The Convair F-106 Delta Dart was the main all-weather interceptor aircraft operated by the United States Air Force between 1960 to 1980. Built as the reputed Ultimate Interceptor, the aircraft proved to be the final committed interceptor in service with the United States Air Force until today, and slowly retired in the 1980s.

United States
1956 to: 1968
US$4.7 million (1973)
Hughes MA-1 Fire Control System & IBM Semi-Automatic Ground Environment
1x Pratt & Whitney J75-P-17
24,500 pound-force
Max Cruise Speed:
1325 knots
2,454 Km/h
Approach Speed (Vref):
144 knots
Travel range:
2,346 Nautical Miles
4,345 Kilometers
Fuel Economy:
Service Ceiling:
57,000 feet
Rate of Climb:
30000 feet / minute
152.40metre / second
Take Off Distance:
1280 metre - 4,199.42 feet
Landing Distance:
1341 metre - 4,399.55 feet
Max Take Off Weight:
18,975 Kg
41,832 lbs
Max Landing Weight:
16,021 Kg
35,320 lbs
Max Payload:
4,553 Kg
10,038 lbs
Fuel Tank Capacity:
1,514 gallon
5,731 litre
Baggage Volume:
Seats - Economy / General:
1 seats
Seats - Business Class:
Seats - First Class:
Cabin Height:
Cabin Width:
Cabin Length:
Exterior Length:
21.57 metre - 70.77 feet
Tail height:
6.18 metre - 20.28 feet
Fuselage Diameter:
1.4 metre - 4.59 feet
Wing Span / Rotor Diameter:
11.68 metre - 38.32 feet
Wing Tips:
No Winglets

Blog Mentions

Blog posts that mention the Convair F-106 Delta Dart:

The F-106 was the conclusive development of the WS-201A, informally known as the 1954 interceptor, a United States Air Force project to develop a dedicated interceptor aircraft that would enter service on the said year.

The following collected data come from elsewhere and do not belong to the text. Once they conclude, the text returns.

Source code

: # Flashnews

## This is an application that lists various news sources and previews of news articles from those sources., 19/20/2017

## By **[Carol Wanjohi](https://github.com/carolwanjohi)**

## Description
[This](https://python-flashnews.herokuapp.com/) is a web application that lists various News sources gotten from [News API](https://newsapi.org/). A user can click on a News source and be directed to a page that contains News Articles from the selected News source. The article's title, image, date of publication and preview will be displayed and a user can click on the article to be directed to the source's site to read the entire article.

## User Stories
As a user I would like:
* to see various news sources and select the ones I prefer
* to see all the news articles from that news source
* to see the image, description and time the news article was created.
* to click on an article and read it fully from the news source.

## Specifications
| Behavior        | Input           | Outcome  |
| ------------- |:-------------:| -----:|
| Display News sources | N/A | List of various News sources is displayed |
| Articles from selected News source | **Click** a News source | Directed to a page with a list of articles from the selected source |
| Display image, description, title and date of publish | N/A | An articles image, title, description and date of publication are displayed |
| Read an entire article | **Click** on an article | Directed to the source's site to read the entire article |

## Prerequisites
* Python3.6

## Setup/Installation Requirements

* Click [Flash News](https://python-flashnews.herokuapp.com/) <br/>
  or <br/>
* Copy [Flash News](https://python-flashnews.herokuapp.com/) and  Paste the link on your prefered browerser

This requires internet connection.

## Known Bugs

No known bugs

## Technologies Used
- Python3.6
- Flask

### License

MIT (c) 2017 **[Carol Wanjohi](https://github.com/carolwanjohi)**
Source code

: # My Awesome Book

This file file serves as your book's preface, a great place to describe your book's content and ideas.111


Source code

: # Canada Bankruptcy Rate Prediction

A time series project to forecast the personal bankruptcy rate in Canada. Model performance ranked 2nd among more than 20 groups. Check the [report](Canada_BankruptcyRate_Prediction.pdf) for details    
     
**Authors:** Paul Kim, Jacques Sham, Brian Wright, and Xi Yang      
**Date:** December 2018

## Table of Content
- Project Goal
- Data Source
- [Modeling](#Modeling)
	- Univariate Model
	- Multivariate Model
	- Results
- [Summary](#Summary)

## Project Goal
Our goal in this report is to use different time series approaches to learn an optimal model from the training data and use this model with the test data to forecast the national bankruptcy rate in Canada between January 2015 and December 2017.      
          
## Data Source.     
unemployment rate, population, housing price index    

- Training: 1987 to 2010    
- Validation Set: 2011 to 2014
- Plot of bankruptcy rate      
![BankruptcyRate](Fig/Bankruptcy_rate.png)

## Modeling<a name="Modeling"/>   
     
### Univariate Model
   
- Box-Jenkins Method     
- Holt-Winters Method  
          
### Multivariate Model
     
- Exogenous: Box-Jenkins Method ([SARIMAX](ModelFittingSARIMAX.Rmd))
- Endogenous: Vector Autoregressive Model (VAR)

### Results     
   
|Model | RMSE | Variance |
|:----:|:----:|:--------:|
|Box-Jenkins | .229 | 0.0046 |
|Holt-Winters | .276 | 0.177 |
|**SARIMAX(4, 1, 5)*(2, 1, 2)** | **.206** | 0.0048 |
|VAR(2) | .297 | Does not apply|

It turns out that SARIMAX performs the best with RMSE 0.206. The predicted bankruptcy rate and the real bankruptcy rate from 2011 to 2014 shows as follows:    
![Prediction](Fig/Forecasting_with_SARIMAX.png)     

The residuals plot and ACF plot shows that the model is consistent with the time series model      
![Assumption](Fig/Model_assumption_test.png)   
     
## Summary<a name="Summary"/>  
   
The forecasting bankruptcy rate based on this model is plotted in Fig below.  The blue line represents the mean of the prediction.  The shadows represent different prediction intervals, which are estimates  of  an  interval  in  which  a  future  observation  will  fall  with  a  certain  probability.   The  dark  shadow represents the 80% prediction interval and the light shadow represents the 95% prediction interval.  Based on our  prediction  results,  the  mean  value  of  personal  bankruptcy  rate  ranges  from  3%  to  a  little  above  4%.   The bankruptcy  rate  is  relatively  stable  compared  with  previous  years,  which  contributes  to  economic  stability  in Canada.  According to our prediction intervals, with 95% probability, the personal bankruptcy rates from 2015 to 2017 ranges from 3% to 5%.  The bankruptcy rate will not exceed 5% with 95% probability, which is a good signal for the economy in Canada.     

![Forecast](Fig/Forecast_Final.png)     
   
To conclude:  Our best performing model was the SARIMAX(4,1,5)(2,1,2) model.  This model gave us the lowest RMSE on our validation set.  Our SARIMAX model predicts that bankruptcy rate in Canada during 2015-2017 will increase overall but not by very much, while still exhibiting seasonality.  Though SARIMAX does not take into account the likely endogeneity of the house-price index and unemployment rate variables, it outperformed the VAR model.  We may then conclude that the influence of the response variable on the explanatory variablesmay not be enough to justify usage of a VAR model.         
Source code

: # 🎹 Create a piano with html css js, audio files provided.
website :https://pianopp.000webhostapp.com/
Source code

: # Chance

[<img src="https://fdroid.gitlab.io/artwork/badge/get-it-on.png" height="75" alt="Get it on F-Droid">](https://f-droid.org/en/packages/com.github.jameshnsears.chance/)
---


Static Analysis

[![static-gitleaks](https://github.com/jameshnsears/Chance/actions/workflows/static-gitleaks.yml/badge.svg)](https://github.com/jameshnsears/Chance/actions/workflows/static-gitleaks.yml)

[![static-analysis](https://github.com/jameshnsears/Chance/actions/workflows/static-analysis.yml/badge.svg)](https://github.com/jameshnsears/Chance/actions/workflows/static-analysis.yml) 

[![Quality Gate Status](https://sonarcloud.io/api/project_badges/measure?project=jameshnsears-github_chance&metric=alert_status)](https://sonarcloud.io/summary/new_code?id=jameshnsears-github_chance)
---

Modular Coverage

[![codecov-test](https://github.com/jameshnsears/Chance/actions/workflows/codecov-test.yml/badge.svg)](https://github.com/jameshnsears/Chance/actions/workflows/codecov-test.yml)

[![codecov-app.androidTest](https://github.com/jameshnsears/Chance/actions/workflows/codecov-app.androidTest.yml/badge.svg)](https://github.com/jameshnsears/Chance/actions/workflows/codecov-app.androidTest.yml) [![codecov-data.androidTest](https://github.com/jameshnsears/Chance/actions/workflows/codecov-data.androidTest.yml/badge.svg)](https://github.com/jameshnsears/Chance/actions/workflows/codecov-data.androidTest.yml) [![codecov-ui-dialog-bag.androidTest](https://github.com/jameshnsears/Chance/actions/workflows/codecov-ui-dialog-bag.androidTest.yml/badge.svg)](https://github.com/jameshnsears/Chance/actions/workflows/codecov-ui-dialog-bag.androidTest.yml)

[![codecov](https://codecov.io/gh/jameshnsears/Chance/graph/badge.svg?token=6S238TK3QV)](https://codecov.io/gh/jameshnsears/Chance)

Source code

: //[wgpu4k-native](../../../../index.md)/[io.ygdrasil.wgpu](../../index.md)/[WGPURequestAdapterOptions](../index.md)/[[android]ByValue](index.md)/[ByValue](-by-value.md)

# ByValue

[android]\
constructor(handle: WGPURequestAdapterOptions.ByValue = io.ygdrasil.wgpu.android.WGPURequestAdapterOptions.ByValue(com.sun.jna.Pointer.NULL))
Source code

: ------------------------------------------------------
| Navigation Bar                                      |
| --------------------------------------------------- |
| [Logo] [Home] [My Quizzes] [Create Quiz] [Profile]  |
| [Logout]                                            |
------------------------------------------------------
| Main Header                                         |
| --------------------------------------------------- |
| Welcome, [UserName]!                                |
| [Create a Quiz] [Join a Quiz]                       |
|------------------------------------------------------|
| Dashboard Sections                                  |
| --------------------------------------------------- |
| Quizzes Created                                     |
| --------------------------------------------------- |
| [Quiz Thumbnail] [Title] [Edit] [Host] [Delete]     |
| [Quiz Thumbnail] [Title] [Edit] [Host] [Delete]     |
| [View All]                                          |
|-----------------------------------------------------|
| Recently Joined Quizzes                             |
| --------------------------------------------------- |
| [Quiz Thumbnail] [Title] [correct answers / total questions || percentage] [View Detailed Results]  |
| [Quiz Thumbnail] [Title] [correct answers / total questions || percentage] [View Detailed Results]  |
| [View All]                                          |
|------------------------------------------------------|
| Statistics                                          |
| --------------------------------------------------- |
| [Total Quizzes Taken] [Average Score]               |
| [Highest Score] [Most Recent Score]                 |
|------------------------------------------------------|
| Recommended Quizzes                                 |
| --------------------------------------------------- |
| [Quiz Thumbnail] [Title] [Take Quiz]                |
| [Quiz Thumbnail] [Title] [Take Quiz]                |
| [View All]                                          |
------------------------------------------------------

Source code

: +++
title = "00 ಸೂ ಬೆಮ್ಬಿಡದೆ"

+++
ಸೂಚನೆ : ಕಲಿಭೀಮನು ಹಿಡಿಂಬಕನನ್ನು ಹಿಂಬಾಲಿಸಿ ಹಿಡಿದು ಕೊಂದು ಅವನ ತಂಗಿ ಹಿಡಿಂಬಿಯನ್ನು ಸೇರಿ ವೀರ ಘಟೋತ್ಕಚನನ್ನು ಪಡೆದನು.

On December 26, 1956, the first F-106 prototype conducted its maiden flight from Edwards Air Force base.

On February 26, 1957, the second prototype took its first flight, equipped with a better set of equipment. Preliminary flight testing during the last quarter of 1956 to the first quarter of 1957 was dissatisfying, with performance below expected, and the engine as well as the avionics system showed unreliability.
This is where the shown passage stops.